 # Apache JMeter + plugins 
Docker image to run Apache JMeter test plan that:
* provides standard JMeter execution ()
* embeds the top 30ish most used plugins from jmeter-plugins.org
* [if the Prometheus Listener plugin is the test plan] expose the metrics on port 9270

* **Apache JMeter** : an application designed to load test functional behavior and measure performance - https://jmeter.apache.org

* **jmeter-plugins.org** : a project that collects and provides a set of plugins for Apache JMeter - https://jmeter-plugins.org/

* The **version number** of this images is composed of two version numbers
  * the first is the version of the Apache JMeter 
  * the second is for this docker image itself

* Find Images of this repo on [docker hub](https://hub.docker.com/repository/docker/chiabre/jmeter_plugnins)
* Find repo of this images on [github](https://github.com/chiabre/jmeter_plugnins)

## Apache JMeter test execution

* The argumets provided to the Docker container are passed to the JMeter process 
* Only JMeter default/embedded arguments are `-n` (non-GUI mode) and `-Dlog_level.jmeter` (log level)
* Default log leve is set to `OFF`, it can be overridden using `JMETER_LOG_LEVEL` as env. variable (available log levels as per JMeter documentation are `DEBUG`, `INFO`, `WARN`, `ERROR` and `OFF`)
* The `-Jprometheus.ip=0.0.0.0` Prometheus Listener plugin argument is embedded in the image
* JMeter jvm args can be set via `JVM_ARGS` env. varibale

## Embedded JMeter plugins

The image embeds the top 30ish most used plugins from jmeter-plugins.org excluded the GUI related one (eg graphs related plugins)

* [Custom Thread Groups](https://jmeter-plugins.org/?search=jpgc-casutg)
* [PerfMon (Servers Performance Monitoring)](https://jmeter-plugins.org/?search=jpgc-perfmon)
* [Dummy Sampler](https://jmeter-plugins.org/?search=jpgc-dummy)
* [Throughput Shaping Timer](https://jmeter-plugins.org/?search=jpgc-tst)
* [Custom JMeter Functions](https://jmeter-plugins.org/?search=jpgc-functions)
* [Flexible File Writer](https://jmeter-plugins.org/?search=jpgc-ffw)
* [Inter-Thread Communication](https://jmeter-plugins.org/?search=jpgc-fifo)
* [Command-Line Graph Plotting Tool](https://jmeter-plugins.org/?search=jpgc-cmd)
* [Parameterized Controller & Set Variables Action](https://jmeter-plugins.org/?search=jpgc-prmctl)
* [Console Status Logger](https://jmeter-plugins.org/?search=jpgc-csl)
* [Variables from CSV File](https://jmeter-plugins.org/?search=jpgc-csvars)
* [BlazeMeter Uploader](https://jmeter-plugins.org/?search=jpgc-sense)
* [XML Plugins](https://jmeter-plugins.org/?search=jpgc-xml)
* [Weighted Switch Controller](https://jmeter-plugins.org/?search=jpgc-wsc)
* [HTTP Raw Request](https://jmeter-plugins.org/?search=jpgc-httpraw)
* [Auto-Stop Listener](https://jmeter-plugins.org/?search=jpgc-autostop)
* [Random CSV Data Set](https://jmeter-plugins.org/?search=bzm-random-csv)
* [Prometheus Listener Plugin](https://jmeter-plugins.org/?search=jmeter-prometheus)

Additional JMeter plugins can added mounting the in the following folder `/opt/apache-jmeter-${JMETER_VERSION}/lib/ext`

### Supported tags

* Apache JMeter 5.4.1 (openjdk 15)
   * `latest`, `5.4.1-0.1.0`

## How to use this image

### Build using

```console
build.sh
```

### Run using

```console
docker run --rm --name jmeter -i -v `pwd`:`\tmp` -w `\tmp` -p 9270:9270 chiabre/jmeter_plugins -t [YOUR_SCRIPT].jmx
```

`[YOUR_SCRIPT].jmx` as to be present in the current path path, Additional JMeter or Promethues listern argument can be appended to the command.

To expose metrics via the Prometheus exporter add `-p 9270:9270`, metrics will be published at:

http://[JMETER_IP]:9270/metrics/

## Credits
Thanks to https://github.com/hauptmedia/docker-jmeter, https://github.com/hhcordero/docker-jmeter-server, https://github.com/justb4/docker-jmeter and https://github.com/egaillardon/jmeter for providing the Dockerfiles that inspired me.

════════════════════

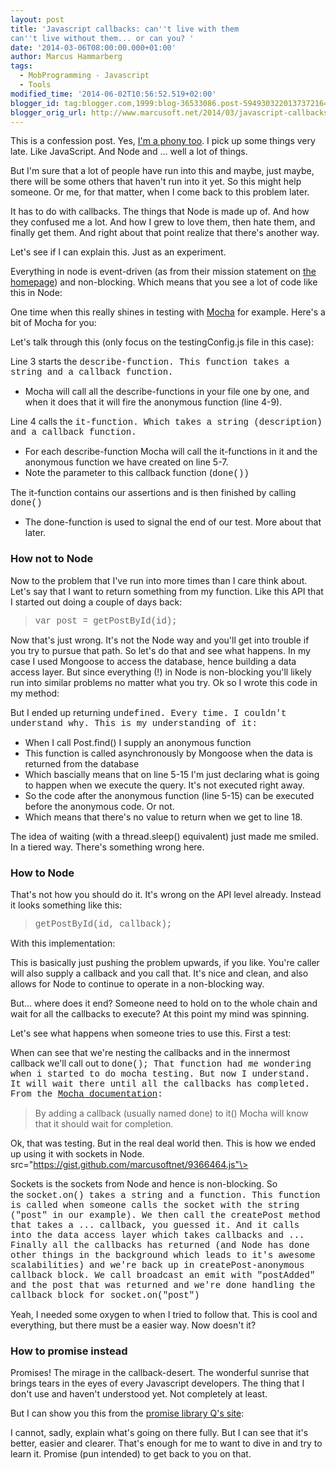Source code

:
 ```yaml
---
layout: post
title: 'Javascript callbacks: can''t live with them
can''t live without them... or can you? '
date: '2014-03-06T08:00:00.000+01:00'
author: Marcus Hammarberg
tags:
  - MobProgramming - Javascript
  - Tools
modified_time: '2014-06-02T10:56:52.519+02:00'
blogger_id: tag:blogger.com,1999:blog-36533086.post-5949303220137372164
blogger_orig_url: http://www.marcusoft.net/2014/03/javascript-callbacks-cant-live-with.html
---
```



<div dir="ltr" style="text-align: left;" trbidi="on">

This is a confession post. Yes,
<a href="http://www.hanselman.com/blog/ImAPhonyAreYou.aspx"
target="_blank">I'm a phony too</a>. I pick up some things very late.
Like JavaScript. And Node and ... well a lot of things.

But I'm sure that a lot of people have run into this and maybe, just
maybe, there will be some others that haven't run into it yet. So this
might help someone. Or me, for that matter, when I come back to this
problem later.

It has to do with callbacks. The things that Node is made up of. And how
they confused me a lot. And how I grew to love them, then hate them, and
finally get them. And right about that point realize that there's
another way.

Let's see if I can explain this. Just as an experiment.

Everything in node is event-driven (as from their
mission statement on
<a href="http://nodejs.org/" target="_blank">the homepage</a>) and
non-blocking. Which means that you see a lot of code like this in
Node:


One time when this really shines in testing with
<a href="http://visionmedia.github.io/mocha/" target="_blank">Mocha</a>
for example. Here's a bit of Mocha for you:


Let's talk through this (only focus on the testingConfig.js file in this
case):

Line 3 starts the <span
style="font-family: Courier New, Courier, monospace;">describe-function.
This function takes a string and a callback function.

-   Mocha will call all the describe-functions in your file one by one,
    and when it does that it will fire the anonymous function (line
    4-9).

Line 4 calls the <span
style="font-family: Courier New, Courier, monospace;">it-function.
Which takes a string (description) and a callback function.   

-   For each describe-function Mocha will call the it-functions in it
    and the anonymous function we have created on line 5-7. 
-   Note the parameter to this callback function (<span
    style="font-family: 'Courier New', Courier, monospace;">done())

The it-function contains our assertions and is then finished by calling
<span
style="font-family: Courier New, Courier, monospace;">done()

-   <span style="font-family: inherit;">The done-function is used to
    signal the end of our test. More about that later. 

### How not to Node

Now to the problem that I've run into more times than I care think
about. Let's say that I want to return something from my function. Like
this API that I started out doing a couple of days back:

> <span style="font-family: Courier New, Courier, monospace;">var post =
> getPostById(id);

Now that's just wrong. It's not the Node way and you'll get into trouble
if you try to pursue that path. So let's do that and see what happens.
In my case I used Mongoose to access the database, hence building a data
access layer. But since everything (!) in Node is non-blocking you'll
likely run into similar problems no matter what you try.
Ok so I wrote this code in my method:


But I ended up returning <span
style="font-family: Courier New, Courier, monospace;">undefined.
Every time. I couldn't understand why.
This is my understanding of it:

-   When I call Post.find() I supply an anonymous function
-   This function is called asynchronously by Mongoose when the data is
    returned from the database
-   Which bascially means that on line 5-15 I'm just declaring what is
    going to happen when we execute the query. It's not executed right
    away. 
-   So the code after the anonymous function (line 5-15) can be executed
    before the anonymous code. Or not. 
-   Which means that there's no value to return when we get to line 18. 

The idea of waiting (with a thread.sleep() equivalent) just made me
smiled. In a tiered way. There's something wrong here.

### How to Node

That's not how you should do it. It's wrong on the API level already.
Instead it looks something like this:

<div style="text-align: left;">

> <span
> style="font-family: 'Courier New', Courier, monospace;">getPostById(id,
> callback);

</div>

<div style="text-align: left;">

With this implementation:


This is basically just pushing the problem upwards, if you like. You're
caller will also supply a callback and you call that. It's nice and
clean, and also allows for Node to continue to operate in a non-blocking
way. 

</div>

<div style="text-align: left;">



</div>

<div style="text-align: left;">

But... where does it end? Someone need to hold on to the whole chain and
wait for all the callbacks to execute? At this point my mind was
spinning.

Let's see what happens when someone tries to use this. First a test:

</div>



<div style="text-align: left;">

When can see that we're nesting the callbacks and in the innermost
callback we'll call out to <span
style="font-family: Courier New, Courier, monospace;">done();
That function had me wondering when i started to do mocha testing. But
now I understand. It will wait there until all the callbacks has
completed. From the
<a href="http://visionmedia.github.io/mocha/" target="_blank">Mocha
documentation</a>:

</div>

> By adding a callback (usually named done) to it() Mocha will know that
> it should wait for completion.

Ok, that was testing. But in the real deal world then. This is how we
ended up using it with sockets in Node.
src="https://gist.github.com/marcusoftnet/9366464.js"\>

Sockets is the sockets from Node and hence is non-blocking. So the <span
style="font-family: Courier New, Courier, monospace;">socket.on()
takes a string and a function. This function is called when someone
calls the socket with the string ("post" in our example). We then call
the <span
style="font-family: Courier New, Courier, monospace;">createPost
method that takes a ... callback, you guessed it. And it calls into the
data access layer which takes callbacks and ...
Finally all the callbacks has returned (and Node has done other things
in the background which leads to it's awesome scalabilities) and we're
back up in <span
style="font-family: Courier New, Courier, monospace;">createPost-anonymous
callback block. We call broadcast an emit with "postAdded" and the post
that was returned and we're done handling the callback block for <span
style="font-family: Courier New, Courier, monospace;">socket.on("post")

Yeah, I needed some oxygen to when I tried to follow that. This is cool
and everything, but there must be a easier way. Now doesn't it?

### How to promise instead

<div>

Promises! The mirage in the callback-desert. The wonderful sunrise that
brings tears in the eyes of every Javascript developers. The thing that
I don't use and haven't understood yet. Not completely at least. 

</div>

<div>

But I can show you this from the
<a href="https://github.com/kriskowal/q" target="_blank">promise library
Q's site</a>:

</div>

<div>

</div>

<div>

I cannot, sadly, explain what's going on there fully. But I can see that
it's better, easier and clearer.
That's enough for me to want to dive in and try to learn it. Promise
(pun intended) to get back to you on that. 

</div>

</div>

════════════════════

Go to the line in the material above that contains "This function takes" and copy exactly from there through the line that contains "Line 4 calls the <span", stopping after it.

Finished exercise =
This function takes a string and a callback function.

-   Mocha will call all the describe-functions in your file one by one,
    and when it does that it will fire the anonymous function (line
    4-9).

Line 4 calls the <span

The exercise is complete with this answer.